■ **TASK TO COMPLETE**: Every line below that has the string "pmatrix" needs to be copied.

======== INFORMATION SHOWN ========

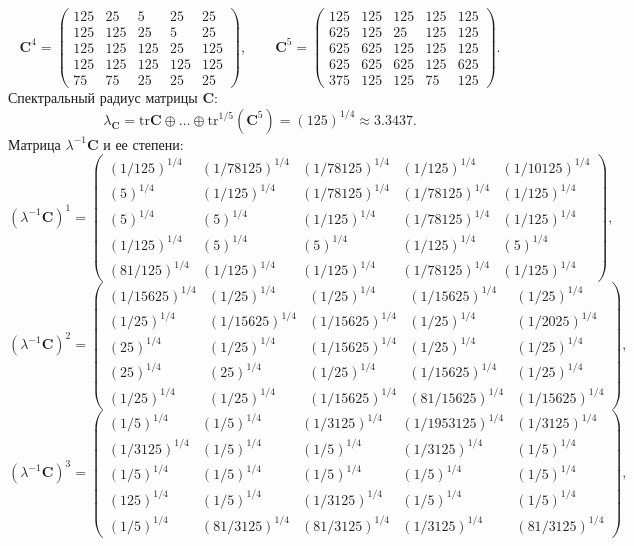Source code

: $$\bm{C}^4 = \begin{pmatrix}
125 & 25 & 5 & 25 & 25\\
125 & 125 & 25 & 5 & 25\\
125 & 125 & 125 & 25 & 125\\
125 & 125 & 125 & 125 & 125\\
75 & 75 & 25 & 25 & 25
\end{pmatrix},
\qquad
\bm{C}^5 = \begin{pmatrix}
125 & 125 & 125 & 125 & 125\\
625 & 125 & 25 & 125 & 125\\
625 & 625 & 125 & 125 & 125\\
625 & 625 & 625 & 125 & 625\\
375 & 125 & 125 & 75 & 125
\end{pmatrix}.
$$
Спектральный радиус матрицы $\bm{C}$:
$$\lambda_{\bm{C}} = \mathrm{tr}\bm{C}\oplus \dots \oplus \mathrm{tr}^{1/5}(\bm{C}^{5}) = (125)^{1/4} \approx 3.3437.$$
Матрица $\lambda^{-1}\bm{C}$ и ее степени:
$$(\lambda^{-1}\bm{C})^1 = \begin{pmatrix}
(1/125)^{1/4} & (1/78125)^{1/4} & (1/78125)^{1/4} & (1/125)^{1/4} & (1/10125)^{1/4}\\
(5)^{1/4} & (1/125)^{1/4} & (1/78125)^{1/4} & (1/78125)^{1/4} & (1/125)^{1/4}\\
(5)^{1/4} & (5)^{1/4} & (1/125)^{1/4} & (1/78125)^{1/4} & (1/125)^{1/4}\\
(1/125)^{1/4} & (5)^{1/4} & (5)^{1/4} & (1/125)^{1/4} & (5)^{1/4}\\
(81/125)^{1/4} & (1/125)^{1/4} & (1/125)^{1/4} & (1/78125)^{1/4} & (1/125)^{1/4}
\end{pmatrix},
$$
$$(\lambda^{-1}\bm{C})^2 = \begin{pmatrix}
(1/15625)^{1/4} & (1/25)^{1/4} & (1/25)^{1/4} & (1/15625)^{1/4} & (1/25)^{1/4}\\
(1/25)^{1/4} & (1/15625)^{1/4} & (1/15625)^{1/4} & (1/25)^{1/4} & (1/2025)^{1/4}\\
(25)^{1/4} & (1/25)^{1/4} & (1/15625)^{1/4} & (1/25)^{1/4} & (1/25)^{1/4}\\
(25)^{1/4} & (25)^{1/4} & (1/25)^{1/4} & (1/15625)^{1/4} & (1/25)^{1/4}\\
(1/25)^{1/4} & (1/25)^{1/4} & (1/15625)^{1/4} & (81/15625)^{1/4} & (1/15625)^{1/4}
\end{pmatrix},
$$
$$(\lambda^{-1}\bm{C})^3 = \begin{pmatrix}
(1/5)^{1/4} & (1/5)^{1/4} & (1/3125)^{1/4} & (1/1953125)^{1/4} & (1/3125)^{1/4}\\
(1/3125)^{1/4} & (1/5)^{1/4} & (1/5)^{1/4} & (1/3125)^{1/4} & (1/5)^{1/4}\\
(1/5)^{1/4} & (1/5)^{1/4} & (1/5)^{1/4} & (1/5)^{1/4} & (1/5)^{1/4}\\
(125)^{1/4} & (1/5)^{1/4} & (1/3125)^{1/4} & (1/5)^{1/4} & (1/5)^{1/4}\\
(1/5)^{1/4} & (81/3125)^{1/4} & (81/3125)^{1/4} & (1/3125)^{1/4} & (81/3125)^{1/4}
\end{pmatrix},
$$
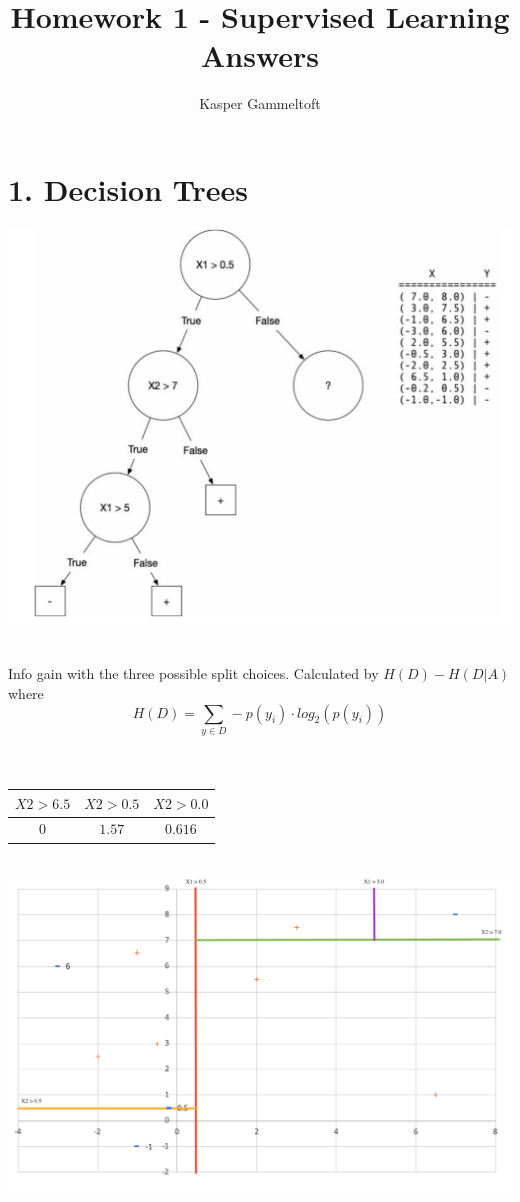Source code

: \documentclass[12pt, oneside]{article}   	%
\title{Homework 1 - Supervised Learning Answers}
\author{Kasper Gammeltoft}
\begin{document}
\maketitle

\section{1. Decision Trees}

\includegraphics[scale=0.8]{decision_tree}

\subsection{}
Info gain with the three possible split choices.  Calculated by $H(D) - H(D|A)$ where\\ 
$$H(D) = \sum_{y\in D} -p(y_i) \cdot log_2(p(y_i))$$\\ \\
\begin{tabular}{c | c | c}
	$X2 > 6.5$ & $X2 > 0.5$ & $X2 > 0.0$ \\
	\hline
	$0$ & $1.57$ & $0.616$ \\
\end{tabular}

\subsection{}

\includegraphics[scale=0.8]{decisionboundaryplot}
\end{document}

========

■ **FINISHED TASK**:
: $$\bm{C}^4 = \begin{pmatrix}
\end{pmatrix},
\bm{C}^5 = \begin{pmatrix}
\end{pmatrix}.
$$(\lambda^{-1}\bm{C})^1 = \begin{pmatrix}
\end{pmatrix},
$$(\lambda^{-1}\bm{C})^2 = \begin{pmatrix}
\end{pmatrix},
$$(\lambda^{-1}\bm{C})^3 = \begin{pmatrix}
\end{pmatrix},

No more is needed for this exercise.